■ DATASET EXCERPTS ■
———
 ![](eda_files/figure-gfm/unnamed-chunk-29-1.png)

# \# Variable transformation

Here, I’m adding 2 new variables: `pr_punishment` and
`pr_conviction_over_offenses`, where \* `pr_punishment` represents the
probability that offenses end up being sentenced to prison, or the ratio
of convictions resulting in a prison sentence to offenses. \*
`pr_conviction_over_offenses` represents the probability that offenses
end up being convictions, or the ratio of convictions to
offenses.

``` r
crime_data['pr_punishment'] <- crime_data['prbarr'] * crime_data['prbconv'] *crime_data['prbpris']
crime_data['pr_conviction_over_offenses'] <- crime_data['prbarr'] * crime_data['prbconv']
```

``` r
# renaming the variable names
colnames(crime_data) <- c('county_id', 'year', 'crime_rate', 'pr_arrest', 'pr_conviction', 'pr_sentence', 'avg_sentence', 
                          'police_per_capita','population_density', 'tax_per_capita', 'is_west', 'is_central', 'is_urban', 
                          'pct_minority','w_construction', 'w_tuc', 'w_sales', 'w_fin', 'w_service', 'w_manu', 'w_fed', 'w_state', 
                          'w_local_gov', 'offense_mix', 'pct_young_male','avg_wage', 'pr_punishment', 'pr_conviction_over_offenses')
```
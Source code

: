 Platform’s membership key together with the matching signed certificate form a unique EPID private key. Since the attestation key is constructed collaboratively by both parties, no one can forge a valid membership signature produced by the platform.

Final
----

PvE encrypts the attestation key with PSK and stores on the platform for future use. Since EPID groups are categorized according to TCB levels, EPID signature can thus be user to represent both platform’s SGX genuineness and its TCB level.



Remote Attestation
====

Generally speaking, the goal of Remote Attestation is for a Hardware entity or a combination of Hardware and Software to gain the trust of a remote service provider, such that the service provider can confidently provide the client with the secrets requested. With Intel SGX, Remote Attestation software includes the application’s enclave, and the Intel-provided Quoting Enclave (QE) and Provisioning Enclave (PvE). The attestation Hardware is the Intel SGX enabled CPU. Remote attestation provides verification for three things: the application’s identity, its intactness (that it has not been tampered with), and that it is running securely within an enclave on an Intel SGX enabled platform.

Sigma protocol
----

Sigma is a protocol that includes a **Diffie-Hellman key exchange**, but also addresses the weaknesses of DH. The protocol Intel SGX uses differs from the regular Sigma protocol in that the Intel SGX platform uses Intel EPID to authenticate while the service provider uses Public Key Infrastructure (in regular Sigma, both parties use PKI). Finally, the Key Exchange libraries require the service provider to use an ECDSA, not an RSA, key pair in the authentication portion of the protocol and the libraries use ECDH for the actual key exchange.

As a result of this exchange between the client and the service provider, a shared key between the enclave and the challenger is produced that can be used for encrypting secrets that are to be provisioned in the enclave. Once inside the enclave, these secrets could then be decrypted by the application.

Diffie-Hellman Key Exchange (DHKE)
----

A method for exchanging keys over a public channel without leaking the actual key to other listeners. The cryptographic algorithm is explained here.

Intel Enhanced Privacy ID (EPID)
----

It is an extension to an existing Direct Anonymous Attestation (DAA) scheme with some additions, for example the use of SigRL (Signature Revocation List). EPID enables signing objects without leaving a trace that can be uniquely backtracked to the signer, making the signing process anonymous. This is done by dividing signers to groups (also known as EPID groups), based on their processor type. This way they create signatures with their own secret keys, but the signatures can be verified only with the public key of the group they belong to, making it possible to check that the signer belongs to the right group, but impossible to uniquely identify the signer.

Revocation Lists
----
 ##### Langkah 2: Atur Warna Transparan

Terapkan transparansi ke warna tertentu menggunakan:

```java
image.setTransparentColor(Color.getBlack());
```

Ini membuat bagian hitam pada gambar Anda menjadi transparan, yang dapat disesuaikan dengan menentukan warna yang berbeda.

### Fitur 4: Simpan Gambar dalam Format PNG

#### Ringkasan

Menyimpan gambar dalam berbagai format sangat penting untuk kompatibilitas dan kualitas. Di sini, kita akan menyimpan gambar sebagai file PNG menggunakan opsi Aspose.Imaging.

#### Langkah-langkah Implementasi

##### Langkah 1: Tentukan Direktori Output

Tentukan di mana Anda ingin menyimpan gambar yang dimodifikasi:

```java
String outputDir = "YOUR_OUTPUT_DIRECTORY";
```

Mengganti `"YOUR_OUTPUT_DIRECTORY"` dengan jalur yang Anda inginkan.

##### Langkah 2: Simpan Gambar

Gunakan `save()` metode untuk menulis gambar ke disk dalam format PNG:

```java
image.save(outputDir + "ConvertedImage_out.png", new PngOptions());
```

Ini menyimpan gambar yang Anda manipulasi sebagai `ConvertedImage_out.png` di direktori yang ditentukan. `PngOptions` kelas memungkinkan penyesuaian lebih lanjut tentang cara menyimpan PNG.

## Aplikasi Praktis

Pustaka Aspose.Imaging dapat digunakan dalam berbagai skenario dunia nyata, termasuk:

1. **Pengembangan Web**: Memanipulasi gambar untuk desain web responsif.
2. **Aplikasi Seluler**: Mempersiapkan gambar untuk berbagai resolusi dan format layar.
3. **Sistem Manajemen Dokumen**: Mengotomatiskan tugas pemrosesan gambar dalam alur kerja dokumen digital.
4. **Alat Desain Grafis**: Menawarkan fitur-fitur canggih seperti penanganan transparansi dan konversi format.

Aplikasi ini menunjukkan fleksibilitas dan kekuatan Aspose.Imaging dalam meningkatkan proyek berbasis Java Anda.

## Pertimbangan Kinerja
———
Pull out every line in the data above that has the word "prison".

probability that offenses end up being sentenced to prison, or the ratio
of convictions resulting in a prison sentence to offenses. \*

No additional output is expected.